A mulher com fluxo de sangue. Ela se apossou da cura? Mesmo? Pois me parece que
ela usou um condicional: “SE eu tocar...” (Mateus 9:21; Marcos 5:28) e
reconheceu que nada estava garantido até o futuro próximo em que o condicional
fosse satisfeito: “...então SARAREI...”
Diferente do que se prega hoje, o
milagre só iria acontecer no futuro. Ela tinha fé, sim, de que iria obter a
vitória QUANDO e SE as condições fossem cumpridas. Até tocar no Mestre ela
ainda carregava o problema, e estava consciente disso. Se porventura não
tocasse nele, não conseguiria a bênção!
Uma das coisas mais tristes que
acontece nos nossos dias é a inversão de valores. Dentro disso, a vítima vira
réu e o doente se torna culpado de não ter sido curado. Há exceções? Claro,
sempre há. Mas as exceções confirmam a regra.

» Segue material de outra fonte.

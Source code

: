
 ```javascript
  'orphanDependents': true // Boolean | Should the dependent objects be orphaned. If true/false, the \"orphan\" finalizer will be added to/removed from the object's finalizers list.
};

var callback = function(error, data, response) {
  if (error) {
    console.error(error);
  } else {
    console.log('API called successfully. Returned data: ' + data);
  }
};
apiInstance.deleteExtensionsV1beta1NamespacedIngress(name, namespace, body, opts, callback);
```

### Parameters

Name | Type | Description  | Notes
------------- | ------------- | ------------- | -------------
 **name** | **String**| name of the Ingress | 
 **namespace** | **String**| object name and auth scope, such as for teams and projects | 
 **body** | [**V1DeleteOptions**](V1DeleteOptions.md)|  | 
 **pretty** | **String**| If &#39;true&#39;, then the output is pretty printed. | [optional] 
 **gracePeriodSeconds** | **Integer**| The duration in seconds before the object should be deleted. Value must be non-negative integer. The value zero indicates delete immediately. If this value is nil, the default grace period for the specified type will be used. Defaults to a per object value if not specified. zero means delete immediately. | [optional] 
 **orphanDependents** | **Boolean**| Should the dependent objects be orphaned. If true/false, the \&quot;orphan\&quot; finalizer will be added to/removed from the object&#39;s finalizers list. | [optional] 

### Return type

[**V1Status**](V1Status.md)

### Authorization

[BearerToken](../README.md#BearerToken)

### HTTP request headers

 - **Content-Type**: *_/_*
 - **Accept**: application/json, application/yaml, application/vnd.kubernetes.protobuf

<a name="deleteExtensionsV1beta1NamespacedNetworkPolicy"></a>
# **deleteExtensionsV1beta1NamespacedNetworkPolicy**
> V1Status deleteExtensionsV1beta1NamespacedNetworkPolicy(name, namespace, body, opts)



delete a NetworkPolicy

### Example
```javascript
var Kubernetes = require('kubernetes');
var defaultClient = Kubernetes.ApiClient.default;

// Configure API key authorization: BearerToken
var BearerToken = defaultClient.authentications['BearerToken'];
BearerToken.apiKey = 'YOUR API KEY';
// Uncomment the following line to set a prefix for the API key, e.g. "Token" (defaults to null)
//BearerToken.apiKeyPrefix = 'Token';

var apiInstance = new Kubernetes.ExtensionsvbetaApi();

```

É de uma crueldade anticristã
pregar uma teologia furada sobre “tomar posse” de uma promessa (que nem sempre
é de fato uma promessa) e depois que a pessoa não recebe a bênção jogar nela a
responsabilidade do fracasso.
Onde na Bíblia temos algum caso
assim? Foi por acaso a fé de Lázaro (ou mesmo de Marta e Maria) que fez com
este ressuscitasse? Foi por acaso a fé do pai do garoto hidrópico ou do próprio
rapaz que fez com que fosse curado? Foi por acaso a fé do aleijado que fez com
que viesse a andar (Atos 3:6)? Tem algo muito errado com a pregação de fé que
temos ouvido nas igrejas ultimamente...
Claro que alguém vai se lembrar que
Jesus não operou muitos milagres em Nazaré por conta da pouca fé dos nazarenos.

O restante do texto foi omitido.